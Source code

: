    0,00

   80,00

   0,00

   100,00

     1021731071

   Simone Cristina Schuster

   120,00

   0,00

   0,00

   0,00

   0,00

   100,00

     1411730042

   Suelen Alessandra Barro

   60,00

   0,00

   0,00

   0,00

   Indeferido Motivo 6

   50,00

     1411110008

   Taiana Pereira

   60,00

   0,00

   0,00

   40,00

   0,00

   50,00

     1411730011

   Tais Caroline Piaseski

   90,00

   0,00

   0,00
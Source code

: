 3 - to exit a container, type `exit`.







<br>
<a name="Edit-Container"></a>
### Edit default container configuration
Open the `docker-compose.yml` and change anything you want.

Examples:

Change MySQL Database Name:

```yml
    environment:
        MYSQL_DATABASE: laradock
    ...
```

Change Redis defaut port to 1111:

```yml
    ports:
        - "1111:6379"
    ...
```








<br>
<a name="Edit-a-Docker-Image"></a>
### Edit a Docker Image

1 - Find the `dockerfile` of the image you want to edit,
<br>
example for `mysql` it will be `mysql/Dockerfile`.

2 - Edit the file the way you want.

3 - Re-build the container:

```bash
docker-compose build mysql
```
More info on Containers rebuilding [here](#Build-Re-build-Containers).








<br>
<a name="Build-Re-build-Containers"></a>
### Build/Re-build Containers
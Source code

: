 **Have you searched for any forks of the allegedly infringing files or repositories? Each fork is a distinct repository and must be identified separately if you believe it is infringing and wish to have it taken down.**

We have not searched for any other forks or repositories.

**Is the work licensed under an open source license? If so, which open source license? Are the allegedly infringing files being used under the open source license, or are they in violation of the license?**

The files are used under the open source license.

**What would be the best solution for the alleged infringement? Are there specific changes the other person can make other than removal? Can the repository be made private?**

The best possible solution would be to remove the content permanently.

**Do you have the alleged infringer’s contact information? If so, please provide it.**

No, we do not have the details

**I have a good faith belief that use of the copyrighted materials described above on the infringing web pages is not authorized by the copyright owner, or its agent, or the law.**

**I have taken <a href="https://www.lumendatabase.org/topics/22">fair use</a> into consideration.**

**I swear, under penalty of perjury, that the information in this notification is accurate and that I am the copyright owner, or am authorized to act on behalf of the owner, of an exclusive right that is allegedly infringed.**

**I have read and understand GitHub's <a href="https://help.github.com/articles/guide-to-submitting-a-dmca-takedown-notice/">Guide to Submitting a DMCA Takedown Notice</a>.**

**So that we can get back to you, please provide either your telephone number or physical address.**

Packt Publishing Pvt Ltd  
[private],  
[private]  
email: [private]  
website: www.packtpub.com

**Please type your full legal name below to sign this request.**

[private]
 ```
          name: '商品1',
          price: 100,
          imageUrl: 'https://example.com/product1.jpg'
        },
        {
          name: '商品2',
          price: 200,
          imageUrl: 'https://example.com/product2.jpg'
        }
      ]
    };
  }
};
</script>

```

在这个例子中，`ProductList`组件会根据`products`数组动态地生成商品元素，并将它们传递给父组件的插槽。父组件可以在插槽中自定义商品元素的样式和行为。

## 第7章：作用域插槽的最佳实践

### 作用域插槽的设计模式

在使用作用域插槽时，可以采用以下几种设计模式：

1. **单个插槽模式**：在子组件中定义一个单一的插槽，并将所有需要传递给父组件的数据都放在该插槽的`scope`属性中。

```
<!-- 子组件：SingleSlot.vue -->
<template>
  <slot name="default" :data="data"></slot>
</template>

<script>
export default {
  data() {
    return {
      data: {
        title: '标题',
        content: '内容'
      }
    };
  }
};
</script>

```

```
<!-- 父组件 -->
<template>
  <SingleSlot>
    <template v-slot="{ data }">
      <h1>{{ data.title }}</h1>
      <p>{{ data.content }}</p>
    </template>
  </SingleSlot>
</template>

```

········

If the word "content" is on a line above, return that line.

_RESULT OF THE EXERCISE_
The best possible solution would be to remove the content permanently.
        content: '内容'
      <p>{{ data.content }}</p>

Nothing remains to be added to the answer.